High-Performance Computing Strategies for Complex Engineering Optimization ProblemsView this Special Issue
A TBB-CUDA Implementation for Background Removal in a Video-Based Fire Detection System
This paper presents a parallel TBB-CUDA implementation for the acceleration of single-Gaussian distribution model, which is effective for background removal in the video-based fire detection system. In this framework, TBB mainly deals with initializing work of the estimated Gaussian model running on CPU, and CUDA performs background removal and adaption of the model running on GPU. This implementation can exploit the combined computation power of TBB-CUDA, which can be applied to the real-time environment. Over 220 video sequences are utilized in the experiments. The experimental results illustrate that TBB+CUDA can achieve a higher speedup than both TBB and CUDA. The proposed framework can effectively overcome the disadvantages of limited memory bandwidth and few execution units of CPU, and it reduces data transfer latency and memory latency between CPU and GPU.
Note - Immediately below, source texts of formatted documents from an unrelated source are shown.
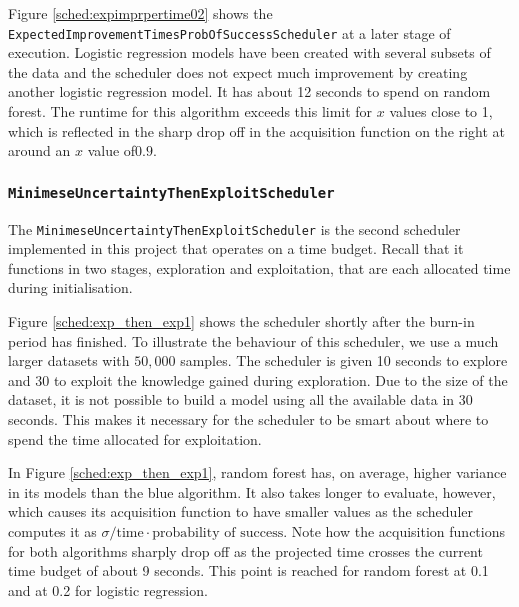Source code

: \documentclass[a4paper,12pt,twoside,openright]{report}
\begin{document}
Figure \ref{sched:expimprpertime02} shows the \texttt{ExpectedImprovementTimesProbOfSuccessScheduler} at a later stage of execution. Logistic regression models have been created with several subsets of the data and the scheduler does not expect much improvement by creating another logistic regression model. It has about 12 seconds to spend on random forest. The runtime for this algorithm exceeds this limit for $x$ values close to 1, which is reflected in the sharp drop off in the acquisition function on the right at around an $x$ value of$0.9$.

\subsubsection{\texttt{MinimeseUncertaintyThenExploitScheduler}}

The \texttt{MinimeseUncertaintyThenExploitScheduler} is the second scheduler implemented in this project that operates on a time budget. Recall that it functions in two stages, exploration and exploitation, that are each allocated time during initialisation.

Figure \ref{sched:exp_then_exp1} shows the scheduler shortly after the burn-in period has finished. To illustrate the behaviour of this scheduler, we use a much larger datasets with $50,000$ samples. The scheduler is given 10 seconds to explore and 30 to exploit the knowledge gained during exploration. Due to the size of the dataset, it is not possible to build a model using all the available data in 30 seconds. This makes it necessary for the scheduler to be smart about where to spend the time allocated for exploitation.


In Figure \ref{sched:exp_then_exp1}, random forest has, on average, higher variance in its models than the blue algorithm. It also takes longer to evaluate, however, which causes its acquisition function to have smaller values as the scheduler computes it as $\sigma/\text{time} \cdot \text{probability of success}$. Note how the acquisition functions for both algorithms sharply drop off as the projected time crosses the current time budget of about 9 seconds. This point is reached for random forest at 0.1 and at 0.2 for logistic regression.
\end{document}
Video-based fire detection systems play an important role in the existing surveillance systems. Compared with conventional fire detection methods based on particle sensors , visual fire detection is more suitable in an open or large space, and it can provide abundant and intuitive information. For video-based fire detection, motion and color are the ordinary characteristics. There are several specific methods to find moving and flame color pixels by integrating background removal algorithms with Gaussian distribution models [2–4]. In addition to ordinary motion and color clues, flame and fire flickers can be detected by analyzing the video in wavelet domain [5–7]. These methods have been successfully applied in surveillance systems and proven effective. However, the demands of real-time processing require the acceleration of fire detection. Parallel processing is a suitable way to provide satisfactory performance for realistic applications.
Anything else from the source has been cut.